JtR compilation process explained

If you're new to JtR as I was, you might find yourself with nice clean compiles that run 'out of the box' (thanks to the design), but no idea what's really going on in the compilation process. If you want to put the JtR code into an IDE like NetBeans to understand this software better by debugging it, you'll need to know more about the compilation process. Same goes if you want to extend jTR with your own formats/algorithms etc.

So..here's a really brief description of the compilation process

You choose your target architecture from the command line eg. macosx-x86-64 as part of your call to make.
Based on this selection, the Makefile then creates a link from the right architecture header (eg. x86_64.h) to arch.h. This file defines things like how long a WORD is on your machine etc. and is used throughout the software. Throughout the compilation process, CFLAGS, LDFLAGS and Assembler flags have been setup specific to your machine.
Compilation occurs:
- Utility files are compiled (unshadow, unafs, unique, undrop, genmkvpwd, mkvcalcproba, calc_stat), with a file suffix based on your architecture eg. .exe, .com or nothing for *nix
- john related objects are compiled (including the main JtR executable: john or john.exe), along with your architecture/option specific assembler file(s) eg. x86_64.S containing, amongst other things, DES and other optimised functions for your machine.

Ultimately, you end up with the following executables (add .exe for relevant o/s's). See README and ./doc files for details):

Executable	Description	Example Use
john	the main JtR executable	see README
unique	remove duplicates from a piped in list of word and output a unique list	cat filewithdupes.lst (pipe) ./unique filenodupes.lst
unshadow ^*	Take a standard *nix password file and convert to JtR password format	unshadow /etc/passwd /etc/shadow > mypasswd
unafs ^*	Convert a Kerberos AFS password file and convert to JtR password format
undrop ^*	Eggdrop userfile converter	./undrop eggdropfile JtRpasswordfile
genmkvpwd	Generate markov level (see MARKOV in /doc)
calc_stat	Create markov stats file from existing password dictionary	./calc_stat dictionary_file.txt stats
mkvcalcproba	Generate markvo statistics about cracked passwords from a stats file	./mkvcalcproba stats /tmp/passwordlist

^* Symbolic link to john executable.

It's worth examining the Makefile and checking out the actual compilation steps required for your machine.

As an example, for the macosx-x86-64 (Mac OS X x86 architecture chips, 64 bit) the following things happen:

link x86-64.h to arch.h
make the following executables: john, unshadow, unafs, unique, undrop, genmkvpwd, mkvcalcproba and calc_stat
compile JOHN_OBJS ie. JOHN_OBJS_MINIMAL and DES_bs_b.o and x84-64.o with correct compiler flags eg. -m64, -DUNDERSCORES etc.

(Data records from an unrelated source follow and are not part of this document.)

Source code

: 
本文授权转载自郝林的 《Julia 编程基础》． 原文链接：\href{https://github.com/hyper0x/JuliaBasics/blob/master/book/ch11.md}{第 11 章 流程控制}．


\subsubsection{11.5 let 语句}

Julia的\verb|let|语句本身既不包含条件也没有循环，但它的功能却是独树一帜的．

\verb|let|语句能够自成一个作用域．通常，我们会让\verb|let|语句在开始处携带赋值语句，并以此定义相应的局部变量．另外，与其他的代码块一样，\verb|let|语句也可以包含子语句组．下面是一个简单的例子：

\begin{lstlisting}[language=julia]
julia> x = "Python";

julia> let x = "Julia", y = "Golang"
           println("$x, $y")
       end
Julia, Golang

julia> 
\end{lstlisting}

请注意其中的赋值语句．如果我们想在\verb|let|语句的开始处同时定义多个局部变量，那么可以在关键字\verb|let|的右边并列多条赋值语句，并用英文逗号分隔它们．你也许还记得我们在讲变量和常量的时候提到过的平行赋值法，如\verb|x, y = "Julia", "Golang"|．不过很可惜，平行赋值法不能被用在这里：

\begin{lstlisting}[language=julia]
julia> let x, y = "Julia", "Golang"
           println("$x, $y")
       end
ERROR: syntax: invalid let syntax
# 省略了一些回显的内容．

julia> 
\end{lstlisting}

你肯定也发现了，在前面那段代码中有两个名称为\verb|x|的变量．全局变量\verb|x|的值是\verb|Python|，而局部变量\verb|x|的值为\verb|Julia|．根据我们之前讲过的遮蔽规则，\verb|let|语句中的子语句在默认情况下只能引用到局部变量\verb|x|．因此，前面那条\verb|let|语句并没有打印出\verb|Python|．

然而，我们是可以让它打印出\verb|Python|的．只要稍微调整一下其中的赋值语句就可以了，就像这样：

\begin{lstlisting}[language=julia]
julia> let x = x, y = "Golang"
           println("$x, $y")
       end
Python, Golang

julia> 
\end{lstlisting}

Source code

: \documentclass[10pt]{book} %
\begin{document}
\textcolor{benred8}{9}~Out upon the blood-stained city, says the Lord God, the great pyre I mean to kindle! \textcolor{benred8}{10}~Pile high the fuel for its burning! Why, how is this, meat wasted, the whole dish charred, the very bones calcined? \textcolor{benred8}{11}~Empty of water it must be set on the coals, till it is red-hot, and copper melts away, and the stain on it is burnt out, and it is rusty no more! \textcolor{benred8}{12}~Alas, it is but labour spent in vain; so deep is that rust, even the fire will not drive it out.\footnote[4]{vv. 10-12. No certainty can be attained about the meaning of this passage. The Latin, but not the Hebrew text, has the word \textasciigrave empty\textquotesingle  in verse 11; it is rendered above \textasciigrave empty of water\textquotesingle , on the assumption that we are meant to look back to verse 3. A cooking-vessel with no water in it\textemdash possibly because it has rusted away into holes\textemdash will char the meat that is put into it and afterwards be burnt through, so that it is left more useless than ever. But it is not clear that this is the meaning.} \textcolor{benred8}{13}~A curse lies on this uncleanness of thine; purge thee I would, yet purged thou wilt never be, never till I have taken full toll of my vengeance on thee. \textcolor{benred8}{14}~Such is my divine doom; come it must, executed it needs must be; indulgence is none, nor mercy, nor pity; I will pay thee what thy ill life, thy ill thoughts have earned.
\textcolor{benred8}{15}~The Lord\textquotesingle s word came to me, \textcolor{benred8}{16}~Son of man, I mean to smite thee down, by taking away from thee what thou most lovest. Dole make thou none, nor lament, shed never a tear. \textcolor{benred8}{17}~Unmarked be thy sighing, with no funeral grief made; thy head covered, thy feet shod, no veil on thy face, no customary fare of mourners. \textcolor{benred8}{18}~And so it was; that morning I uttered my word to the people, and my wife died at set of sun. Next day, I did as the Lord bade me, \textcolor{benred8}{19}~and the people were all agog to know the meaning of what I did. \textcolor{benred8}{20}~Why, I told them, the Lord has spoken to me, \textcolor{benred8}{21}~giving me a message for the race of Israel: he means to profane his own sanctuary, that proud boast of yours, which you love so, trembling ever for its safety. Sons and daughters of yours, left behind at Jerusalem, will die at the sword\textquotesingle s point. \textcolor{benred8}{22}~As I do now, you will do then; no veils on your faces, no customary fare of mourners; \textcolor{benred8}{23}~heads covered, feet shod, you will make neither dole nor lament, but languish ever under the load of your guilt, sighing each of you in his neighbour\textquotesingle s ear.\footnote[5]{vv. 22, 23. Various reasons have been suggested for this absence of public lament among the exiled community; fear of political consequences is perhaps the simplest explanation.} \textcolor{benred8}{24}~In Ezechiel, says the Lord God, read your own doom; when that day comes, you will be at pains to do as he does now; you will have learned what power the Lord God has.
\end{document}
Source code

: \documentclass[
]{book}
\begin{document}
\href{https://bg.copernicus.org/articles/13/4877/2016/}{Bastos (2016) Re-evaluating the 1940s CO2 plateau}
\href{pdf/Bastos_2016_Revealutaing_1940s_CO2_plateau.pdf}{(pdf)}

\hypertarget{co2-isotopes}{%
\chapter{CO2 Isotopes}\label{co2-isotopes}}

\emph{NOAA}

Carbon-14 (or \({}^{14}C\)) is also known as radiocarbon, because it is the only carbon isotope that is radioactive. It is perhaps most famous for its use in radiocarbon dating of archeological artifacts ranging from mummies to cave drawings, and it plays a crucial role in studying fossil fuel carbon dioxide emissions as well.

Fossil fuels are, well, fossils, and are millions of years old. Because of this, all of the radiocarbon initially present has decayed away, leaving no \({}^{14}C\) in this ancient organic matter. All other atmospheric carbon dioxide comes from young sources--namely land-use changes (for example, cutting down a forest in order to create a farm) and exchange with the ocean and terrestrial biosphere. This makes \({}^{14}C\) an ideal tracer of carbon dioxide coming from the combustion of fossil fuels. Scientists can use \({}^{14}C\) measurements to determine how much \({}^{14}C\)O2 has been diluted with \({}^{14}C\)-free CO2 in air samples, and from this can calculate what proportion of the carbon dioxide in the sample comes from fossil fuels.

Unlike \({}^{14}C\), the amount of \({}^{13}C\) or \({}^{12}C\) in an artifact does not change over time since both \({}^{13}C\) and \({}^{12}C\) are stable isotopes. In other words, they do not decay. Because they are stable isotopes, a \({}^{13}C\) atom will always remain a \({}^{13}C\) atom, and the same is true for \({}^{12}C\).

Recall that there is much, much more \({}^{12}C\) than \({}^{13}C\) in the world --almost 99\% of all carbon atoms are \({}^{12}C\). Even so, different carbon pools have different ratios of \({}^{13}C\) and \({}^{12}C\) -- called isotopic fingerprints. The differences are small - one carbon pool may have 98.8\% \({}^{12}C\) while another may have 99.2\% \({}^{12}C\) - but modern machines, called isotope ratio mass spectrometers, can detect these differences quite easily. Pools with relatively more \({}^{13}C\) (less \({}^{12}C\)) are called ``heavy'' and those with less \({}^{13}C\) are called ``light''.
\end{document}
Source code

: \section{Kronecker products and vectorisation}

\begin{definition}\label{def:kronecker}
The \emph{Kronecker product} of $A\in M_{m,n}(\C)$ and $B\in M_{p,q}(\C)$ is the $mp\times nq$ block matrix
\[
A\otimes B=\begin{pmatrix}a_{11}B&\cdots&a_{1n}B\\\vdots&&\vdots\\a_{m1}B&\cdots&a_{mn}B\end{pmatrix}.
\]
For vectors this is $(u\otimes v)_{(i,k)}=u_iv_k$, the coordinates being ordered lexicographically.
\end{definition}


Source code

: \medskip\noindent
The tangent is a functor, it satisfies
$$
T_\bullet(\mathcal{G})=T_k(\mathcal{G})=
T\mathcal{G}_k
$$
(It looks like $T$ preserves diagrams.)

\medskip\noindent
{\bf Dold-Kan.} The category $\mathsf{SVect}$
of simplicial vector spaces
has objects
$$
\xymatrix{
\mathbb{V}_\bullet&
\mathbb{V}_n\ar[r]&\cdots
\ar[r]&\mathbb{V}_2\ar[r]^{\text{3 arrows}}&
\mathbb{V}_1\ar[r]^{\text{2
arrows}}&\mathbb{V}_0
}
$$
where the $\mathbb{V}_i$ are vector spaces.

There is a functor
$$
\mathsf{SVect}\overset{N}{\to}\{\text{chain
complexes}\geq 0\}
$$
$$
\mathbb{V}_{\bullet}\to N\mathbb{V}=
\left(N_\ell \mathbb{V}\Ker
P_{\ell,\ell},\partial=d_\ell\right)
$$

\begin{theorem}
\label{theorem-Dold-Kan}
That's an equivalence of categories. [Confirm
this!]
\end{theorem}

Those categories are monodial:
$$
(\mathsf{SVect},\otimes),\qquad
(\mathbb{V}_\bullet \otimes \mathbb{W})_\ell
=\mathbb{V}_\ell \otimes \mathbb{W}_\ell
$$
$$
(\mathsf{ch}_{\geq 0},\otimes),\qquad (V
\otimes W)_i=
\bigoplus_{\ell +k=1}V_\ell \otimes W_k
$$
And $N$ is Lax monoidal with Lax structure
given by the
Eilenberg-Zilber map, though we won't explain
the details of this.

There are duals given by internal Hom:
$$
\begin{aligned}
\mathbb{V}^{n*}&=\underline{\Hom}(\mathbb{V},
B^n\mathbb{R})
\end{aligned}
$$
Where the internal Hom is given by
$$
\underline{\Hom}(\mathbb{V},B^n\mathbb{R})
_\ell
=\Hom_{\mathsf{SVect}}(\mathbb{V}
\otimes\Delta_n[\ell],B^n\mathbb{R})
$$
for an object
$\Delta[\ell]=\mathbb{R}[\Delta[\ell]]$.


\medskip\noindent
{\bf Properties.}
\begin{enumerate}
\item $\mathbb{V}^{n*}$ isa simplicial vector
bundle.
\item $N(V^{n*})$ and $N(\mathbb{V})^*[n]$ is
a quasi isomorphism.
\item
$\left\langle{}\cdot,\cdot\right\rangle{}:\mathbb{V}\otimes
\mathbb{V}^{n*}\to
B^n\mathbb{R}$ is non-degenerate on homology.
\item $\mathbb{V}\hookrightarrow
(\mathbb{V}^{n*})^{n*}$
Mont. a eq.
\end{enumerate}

The compilation of DES_bs_b.o is also worth understanding. DES_bs_b.c DES_bs_s.c DES_bs_n.c are compiled with an inline option, but not before the DES_bs_s and DES_bs_n c files are created by SED'ing sboxes.c and nonstd.c, updating 'unsigned long' to 'ARCH_WORD' which was defined in arch.h. arch.h remember is linked to x86-64.h.

Armed with this information and the right debug settings (eg. -g), you'll now find it's not too difficult to put together your own IDE-friendly Makefile for debugging and understanding this beast in more detail.

Integrating new formats

For a start, you can read format.h which has descriptions for what functions you will need to write and their use.

Here's some info on binary hashes and BINARY_SIZE that you may need while implementing a new format.

Let's say you've built a new decryptor format file for JtR and you want to include it in the compilation. Here's a very high level guide on the changes you'll need to make.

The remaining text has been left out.